A bulk email system sends millions of marketing or transactional emails to user segments, tracking delivery, opens, clicks, and unsubscribes. The core engineering challenges are not about sending email — any SMTP client can do that — but about throughput (sending 10M emails without overwhelming the sending infrastructure), deliverability (not getting blacklisted), and compliance (honoring unsubscribes immediately and accurately).
Core Data Model
CREATE TABLE Campaign (
campaign_id UUID PRIMARY KEY DEFAULT gen_random_uuid(),
name VARCHAR(255) NOT NULL,
subject VARCHAR(500) NOT NULL,
html_body TEXT NOT NULL,
text_body TEXT,
from_email VARCHAR(255) NOT NULL,
status VARCHAR(20) NOT NULL DEFAULT 'draft',
-- draft, scheduled, sending, paused, completed, cancelled
scheduled_at TIMESTAMPTZ,
segment_query JSONB NOT NULL, -- criteria for selecting recipients
total_recipients INT,
sent_count INT NOT NULL DEFAULT 0,
created_at TIMESTAMPTZ DEFAULT NOW()
);
CREATE TABLE CampaignRecipient (
id BIGSERIAL PRIMARY KEY,
campaign_id UUID NOT NULL REFERENCES Campaign(campaign_id),
user_id BIGINT NOT NULL,
email VARCHAR(255) NOT NULL,
status VARCHAR(20) NOT NULL DEFAULT 'pending',
-- pending, sent, bounced, failed
sent_at TIMESTAMPTZ,
tracking_id UUID NOT NULL DEFAULT gen_random_uuid() -- for open/click tracking
);
CREATE INDEX idx_cr_campaign_status ON CampaignRecipient(campaign_id, status)
WHERE status = 'pending';
CREATE TABLE EmailEvent (
event_id BIGSERIAL PRIMARY KEY,
tracking_id UUID NOT NULL,
event_type VARCHAR(20) NOT NULL, -- delivered, opened, clicked, bounced, unsubscribed
metadata JSONB,
occurred_at TIMESTAMPTZ NOT NULL DEFAULT NOW()
);
CREATE TABLE Unsubscribe (
email VARCHAR(255) PRIMARY KEY,
user_id BIGINT,
reason VARCHAR(100),
created_at TIMESTAMPTZ DEFAULT NOW()
);
Recipient Materialization and Sending Pipeline
def start_campaign(campaign_id: str):
campaign = db.fetchone("SELECT * FROM Campaign WHERE campaign_id=%s", [campaign_id])

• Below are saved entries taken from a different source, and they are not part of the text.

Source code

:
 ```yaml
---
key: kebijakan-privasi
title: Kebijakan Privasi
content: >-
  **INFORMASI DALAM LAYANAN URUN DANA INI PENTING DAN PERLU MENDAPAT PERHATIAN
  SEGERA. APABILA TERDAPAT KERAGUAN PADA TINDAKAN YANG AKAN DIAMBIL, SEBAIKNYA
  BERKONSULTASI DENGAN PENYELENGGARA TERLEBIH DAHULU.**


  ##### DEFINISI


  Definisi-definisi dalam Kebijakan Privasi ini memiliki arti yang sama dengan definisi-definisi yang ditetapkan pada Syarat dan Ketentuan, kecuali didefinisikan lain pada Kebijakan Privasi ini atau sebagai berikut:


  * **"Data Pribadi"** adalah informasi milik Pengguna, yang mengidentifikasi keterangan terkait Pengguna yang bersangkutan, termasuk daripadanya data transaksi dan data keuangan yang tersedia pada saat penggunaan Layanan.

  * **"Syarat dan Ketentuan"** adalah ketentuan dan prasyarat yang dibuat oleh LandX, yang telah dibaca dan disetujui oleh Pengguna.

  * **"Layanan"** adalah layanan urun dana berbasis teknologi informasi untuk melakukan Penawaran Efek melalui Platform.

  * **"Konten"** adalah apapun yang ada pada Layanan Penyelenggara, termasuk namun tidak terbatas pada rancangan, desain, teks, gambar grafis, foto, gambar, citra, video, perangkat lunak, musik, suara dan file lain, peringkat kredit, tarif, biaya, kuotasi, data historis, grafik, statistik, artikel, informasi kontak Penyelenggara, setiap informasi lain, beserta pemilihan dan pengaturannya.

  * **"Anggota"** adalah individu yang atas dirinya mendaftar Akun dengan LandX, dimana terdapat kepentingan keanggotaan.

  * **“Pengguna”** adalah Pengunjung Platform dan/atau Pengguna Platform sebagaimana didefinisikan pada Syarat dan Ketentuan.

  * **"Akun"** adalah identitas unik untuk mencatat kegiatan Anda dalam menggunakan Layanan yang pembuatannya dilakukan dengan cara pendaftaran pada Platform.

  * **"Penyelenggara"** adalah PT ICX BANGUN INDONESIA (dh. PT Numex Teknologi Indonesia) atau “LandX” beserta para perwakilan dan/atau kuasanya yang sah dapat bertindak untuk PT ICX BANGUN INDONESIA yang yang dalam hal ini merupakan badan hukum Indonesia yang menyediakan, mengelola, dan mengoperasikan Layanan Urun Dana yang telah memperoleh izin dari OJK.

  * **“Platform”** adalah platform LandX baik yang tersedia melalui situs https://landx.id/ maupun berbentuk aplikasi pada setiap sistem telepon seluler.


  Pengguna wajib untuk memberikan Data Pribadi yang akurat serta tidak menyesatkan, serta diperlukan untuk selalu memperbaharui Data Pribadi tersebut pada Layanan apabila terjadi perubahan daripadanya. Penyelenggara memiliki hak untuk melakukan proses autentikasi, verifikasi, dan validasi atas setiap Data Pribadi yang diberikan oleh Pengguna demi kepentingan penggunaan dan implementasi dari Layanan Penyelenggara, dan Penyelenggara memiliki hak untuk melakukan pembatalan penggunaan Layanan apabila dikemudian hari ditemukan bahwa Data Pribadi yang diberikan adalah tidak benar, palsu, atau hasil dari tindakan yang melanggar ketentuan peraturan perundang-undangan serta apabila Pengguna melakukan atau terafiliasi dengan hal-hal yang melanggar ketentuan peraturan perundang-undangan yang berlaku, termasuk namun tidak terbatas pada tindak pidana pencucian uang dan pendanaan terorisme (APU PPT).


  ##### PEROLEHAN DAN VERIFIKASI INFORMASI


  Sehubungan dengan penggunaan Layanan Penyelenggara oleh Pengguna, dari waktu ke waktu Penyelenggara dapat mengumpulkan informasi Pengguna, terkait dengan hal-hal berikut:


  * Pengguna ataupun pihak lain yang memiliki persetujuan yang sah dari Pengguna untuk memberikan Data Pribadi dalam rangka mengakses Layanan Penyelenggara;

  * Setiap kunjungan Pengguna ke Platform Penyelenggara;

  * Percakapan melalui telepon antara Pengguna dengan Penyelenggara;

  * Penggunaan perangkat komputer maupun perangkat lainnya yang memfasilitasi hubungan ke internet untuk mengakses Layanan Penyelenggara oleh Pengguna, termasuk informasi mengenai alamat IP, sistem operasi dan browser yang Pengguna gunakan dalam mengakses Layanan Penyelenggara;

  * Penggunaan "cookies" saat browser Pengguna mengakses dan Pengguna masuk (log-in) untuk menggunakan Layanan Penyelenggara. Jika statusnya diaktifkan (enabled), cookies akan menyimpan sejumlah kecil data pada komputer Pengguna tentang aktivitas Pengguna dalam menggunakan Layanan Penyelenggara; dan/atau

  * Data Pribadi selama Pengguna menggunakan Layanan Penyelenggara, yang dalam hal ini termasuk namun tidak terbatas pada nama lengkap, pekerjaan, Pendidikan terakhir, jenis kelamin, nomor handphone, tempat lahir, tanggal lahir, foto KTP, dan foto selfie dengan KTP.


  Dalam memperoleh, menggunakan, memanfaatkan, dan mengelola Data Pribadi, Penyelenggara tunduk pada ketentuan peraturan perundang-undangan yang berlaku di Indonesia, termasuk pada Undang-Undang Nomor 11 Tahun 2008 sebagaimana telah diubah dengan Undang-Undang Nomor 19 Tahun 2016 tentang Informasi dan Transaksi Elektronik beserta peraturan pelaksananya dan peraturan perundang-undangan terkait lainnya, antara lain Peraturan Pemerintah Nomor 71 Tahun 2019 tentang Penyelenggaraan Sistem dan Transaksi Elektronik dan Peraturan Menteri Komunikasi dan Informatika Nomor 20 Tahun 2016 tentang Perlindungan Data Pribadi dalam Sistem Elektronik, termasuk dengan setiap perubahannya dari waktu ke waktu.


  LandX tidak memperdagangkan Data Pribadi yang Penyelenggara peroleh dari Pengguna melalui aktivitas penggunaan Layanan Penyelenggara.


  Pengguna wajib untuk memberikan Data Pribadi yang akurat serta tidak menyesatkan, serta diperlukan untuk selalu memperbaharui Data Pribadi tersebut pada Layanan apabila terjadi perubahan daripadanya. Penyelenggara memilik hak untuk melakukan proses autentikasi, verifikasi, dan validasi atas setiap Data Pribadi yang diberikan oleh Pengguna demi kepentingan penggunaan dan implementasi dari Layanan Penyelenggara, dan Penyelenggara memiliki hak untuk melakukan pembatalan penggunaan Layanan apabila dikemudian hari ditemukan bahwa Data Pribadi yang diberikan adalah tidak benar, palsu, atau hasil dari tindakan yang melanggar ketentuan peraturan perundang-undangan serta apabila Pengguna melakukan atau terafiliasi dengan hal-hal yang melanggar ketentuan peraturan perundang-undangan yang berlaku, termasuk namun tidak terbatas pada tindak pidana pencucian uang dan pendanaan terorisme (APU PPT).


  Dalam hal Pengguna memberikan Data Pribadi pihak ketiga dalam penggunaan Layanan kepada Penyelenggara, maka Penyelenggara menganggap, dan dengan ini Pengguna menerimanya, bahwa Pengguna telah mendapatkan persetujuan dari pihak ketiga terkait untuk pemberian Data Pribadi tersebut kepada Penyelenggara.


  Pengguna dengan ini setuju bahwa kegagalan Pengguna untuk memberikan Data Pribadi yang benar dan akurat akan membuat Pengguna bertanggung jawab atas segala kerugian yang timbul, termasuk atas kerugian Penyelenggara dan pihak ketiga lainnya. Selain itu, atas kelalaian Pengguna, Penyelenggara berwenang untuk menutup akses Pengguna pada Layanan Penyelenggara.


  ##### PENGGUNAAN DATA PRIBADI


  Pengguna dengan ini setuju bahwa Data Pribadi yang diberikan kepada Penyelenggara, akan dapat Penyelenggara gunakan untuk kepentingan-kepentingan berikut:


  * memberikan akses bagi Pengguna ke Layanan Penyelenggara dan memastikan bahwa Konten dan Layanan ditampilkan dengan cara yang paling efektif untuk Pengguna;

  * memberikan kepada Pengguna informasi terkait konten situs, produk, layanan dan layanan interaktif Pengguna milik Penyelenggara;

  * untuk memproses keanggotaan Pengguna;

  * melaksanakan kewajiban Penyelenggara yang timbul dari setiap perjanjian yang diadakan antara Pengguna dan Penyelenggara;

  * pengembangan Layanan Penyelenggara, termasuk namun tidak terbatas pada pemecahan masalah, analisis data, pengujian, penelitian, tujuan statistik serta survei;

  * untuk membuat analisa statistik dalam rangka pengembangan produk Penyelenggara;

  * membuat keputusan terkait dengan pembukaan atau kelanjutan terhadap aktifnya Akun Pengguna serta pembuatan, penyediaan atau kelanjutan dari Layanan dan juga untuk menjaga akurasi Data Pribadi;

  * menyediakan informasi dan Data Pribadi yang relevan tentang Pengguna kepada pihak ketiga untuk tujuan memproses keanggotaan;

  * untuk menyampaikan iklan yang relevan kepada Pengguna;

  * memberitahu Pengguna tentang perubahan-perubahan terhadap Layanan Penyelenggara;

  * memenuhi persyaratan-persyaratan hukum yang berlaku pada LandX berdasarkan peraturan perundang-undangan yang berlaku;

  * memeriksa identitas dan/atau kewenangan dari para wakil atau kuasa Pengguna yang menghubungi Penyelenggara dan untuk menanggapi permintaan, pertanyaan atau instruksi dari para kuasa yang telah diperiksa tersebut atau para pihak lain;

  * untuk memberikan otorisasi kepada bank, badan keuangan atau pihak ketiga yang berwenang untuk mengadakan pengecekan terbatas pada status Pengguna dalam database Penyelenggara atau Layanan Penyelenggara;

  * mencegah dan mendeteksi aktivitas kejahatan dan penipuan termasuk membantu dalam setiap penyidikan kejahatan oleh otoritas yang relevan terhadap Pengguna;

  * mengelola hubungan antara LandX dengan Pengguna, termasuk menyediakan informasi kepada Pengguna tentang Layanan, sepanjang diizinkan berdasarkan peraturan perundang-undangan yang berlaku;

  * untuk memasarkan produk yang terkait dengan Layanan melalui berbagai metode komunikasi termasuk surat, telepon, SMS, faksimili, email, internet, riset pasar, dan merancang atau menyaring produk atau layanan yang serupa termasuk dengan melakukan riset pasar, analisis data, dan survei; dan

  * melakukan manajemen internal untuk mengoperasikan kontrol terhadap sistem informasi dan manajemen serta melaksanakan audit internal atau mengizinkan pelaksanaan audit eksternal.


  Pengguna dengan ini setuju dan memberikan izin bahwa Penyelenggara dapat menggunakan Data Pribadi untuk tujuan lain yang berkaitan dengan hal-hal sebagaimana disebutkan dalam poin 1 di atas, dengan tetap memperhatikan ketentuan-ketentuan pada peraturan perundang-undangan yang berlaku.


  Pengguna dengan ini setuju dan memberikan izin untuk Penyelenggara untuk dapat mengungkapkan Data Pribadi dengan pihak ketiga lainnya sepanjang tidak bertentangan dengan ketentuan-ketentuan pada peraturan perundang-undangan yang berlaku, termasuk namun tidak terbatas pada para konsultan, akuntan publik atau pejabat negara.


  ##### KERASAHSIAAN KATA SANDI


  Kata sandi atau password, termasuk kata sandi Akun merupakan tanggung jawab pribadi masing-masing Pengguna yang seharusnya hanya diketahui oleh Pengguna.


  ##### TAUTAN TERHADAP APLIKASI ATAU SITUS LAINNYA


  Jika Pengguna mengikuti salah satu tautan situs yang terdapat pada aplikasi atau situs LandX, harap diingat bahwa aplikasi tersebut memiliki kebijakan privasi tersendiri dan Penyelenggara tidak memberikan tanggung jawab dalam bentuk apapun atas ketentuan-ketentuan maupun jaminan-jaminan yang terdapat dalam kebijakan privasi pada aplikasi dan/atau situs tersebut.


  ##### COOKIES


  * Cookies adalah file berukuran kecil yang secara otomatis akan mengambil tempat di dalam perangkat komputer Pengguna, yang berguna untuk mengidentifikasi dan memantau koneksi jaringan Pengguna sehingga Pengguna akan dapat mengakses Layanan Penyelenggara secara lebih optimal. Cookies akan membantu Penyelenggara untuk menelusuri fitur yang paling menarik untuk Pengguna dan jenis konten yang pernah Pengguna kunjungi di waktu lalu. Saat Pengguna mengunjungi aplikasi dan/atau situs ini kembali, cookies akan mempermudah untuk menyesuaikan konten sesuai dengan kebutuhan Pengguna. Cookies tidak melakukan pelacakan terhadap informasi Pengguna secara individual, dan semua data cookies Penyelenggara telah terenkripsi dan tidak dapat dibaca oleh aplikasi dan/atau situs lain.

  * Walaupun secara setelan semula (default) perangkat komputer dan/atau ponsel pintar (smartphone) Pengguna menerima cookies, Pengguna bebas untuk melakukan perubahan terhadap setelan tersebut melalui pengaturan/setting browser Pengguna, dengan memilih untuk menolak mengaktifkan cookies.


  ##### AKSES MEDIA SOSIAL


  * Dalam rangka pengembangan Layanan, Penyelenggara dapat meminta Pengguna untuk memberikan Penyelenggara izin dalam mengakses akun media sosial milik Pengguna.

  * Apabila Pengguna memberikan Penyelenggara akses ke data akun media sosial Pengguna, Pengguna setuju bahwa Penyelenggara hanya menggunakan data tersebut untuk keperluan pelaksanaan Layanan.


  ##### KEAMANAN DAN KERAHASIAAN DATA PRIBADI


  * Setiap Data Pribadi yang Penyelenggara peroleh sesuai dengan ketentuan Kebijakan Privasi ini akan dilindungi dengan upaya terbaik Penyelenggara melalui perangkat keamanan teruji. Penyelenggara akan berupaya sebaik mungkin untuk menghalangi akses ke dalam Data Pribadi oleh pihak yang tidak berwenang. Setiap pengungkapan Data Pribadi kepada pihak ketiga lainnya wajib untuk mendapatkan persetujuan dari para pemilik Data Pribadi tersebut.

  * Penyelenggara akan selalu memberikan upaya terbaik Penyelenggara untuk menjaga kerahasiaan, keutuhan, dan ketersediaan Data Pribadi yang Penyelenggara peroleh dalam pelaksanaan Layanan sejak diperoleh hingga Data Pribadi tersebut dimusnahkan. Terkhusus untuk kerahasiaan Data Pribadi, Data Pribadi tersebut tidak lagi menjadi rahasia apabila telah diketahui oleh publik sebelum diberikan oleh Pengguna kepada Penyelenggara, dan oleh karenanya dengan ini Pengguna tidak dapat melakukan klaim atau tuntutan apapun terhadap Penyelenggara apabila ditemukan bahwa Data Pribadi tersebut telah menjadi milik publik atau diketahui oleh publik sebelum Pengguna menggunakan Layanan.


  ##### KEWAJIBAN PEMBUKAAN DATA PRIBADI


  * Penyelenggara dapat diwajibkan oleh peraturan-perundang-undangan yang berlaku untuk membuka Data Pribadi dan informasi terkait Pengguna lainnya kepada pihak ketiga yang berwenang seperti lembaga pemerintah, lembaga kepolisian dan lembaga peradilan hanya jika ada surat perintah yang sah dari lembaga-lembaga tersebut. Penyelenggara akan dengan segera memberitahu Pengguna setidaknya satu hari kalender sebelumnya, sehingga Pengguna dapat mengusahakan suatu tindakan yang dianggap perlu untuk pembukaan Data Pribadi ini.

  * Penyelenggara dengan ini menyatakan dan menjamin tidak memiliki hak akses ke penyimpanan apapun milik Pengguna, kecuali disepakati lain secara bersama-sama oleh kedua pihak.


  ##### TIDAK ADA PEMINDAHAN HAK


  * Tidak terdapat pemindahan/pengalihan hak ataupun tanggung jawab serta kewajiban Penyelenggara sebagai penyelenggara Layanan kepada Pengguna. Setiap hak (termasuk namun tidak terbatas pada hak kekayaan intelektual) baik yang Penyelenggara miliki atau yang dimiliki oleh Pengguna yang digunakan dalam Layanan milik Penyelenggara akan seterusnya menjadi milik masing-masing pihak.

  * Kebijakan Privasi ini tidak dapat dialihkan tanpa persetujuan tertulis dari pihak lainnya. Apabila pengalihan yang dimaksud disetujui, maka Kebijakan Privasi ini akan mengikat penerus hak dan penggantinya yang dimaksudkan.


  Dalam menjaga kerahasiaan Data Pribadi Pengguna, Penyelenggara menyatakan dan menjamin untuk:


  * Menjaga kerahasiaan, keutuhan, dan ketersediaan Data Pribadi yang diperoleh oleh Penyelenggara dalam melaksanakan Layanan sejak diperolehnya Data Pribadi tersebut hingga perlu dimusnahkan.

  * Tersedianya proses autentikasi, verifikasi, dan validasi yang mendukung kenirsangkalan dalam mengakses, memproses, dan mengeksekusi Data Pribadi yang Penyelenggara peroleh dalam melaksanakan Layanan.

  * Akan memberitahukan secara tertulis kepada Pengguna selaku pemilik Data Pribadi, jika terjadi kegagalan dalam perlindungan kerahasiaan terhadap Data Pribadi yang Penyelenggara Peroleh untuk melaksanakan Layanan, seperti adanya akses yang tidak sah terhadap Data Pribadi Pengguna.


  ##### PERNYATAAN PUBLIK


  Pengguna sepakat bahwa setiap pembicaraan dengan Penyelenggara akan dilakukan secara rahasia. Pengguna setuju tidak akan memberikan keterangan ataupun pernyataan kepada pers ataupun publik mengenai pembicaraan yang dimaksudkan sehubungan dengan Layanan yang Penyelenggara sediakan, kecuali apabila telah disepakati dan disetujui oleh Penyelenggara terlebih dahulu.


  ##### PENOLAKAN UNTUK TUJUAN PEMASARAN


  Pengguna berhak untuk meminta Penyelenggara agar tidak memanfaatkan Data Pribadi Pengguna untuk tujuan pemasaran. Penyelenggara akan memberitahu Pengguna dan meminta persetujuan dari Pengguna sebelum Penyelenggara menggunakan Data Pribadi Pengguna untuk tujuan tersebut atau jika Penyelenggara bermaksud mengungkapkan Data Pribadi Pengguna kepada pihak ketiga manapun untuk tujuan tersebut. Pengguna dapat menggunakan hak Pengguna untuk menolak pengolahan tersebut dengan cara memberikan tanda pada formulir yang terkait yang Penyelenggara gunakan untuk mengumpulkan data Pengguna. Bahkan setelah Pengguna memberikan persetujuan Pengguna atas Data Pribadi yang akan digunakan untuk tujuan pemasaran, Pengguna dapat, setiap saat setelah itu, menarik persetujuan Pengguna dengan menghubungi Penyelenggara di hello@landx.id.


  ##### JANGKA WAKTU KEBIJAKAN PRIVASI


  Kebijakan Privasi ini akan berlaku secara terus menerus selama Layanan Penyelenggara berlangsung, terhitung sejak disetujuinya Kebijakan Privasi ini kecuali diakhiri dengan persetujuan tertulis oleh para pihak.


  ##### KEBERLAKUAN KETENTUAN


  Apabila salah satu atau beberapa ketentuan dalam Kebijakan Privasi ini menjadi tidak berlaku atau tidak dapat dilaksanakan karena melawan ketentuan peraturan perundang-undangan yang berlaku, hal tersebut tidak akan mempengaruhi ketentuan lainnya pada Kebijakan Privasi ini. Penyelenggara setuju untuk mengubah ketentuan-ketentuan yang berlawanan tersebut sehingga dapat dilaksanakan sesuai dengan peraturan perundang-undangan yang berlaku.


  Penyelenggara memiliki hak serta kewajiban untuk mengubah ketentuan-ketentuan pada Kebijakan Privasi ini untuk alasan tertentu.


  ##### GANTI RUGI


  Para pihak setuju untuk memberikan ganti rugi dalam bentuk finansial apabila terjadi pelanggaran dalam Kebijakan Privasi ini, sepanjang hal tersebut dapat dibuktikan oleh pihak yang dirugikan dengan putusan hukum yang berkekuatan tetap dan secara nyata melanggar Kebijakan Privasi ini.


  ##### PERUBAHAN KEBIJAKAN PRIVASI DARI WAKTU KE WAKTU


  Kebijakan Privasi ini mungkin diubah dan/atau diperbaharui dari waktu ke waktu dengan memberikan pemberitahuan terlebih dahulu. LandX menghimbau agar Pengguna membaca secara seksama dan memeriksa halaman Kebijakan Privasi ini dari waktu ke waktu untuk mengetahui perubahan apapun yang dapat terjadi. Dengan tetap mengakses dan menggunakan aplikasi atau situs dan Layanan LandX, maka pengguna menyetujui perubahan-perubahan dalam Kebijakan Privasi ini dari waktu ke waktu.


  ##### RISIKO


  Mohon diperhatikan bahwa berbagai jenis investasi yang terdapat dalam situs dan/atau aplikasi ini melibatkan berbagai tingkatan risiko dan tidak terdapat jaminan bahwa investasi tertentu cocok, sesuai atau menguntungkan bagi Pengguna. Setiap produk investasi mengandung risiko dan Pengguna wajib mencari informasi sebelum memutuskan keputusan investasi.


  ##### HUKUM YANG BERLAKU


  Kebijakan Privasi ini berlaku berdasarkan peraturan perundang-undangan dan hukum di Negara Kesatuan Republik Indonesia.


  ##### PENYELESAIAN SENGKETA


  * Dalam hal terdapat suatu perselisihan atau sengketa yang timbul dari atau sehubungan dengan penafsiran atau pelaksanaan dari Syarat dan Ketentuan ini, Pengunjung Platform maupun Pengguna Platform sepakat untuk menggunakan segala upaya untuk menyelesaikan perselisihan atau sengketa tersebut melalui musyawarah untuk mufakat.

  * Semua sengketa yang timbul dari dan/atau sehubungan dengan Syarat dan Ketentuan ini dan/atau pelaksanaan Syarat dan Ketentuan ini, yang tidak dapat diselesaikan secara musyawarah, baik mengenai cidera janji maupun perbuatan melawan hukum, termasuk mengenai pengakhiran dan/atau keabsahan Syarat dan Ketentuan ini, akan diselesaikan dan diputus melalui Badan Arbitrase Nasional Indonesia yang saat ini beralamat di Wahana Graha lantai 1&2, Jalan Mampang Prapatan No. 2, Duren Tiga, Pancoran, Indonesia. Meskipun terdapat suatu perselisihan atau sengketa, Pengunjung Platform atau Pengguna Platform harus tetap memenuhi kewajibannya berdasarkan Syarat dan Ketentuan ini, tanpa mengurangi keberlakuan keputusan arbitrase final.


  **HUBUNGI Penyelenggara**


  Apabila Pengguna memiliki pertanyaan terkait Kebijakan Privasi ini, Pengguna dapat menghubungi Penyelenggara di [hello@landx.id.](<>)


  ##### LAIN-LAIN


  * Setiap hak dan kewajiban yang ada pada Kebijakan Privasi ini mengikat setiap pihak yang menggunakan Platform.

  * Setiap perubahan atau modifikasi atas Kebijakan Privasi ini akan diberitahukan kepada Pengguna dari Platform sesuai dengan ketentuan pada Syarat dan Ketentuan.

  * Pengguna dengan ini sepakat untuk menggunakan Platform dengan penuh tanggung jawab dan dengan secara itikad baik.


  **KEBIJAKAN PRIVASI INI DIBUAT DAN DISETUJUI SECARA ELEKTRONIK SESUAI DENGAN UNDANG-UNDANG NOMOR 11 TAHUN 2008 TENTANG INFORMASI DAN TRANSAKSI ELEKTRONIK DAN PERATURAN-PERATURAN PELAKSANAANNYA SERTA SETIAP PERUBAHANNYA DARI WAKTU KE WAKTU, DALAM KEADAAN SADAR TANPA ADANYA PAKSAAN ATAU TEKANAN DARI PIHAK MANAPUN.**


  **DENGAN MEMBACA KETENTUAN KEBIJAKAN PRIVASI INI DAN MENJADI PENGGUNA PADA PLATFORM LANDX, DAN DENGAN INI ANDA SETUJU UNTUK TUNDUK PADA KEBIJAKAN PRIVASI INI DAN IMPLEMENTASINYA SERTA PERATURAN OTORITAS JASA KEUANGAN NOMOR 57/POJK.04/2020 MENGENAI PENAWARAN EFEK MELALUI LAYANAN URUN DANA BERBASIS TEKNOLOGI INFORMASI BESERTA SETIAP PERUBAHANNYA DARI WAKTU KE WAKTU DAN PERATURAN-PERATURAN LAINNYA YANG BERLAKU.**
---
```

# Step 1: Materialize recipients (runs once at campaign start)
# Evaluate the segment_query to get the list of recipients
users = evaluate_segment(campaign['segment_query'])
# Exclude unsubscribes and bounced addresses
unsubscribed = set(db.fetchall_scalar(
"SELECT email FROM Unsubscribe"
))
hard_bounced = set(db.fetchall_scalar(
"SELECT DISTINCT email FROM EmailEvent WHERE event_type='bounced'"
))
eligible = [u for u in users if u['email'] not in unsubscribed
and u['email'] not in hard_bounced]
# Insert recipient rows in batches
for batch in chunk(eligible, 1000):
db.executemany("""
INSERT INTO CampaignRecipient (campaign_id, user_id, email)
VALUES (%s, %s, %s)
""", [(campaign_id, u['id'], u['email']) for u in batch])
db.execute("""
UPDATE Campaign SET status='sending', total_recipients=%s
WHERE campaign_id=%s
""", [len(eligible), campaign_id])
# Enqueue the send job
send_queue.enqueue('send_campaign_batch', campaign_id=campaign_id)
Throttled Sending Worker
def send_campaign_batch(campaign_id: str, batch_size: int = 100):
"""
Called repeatedly until all recipients are sent.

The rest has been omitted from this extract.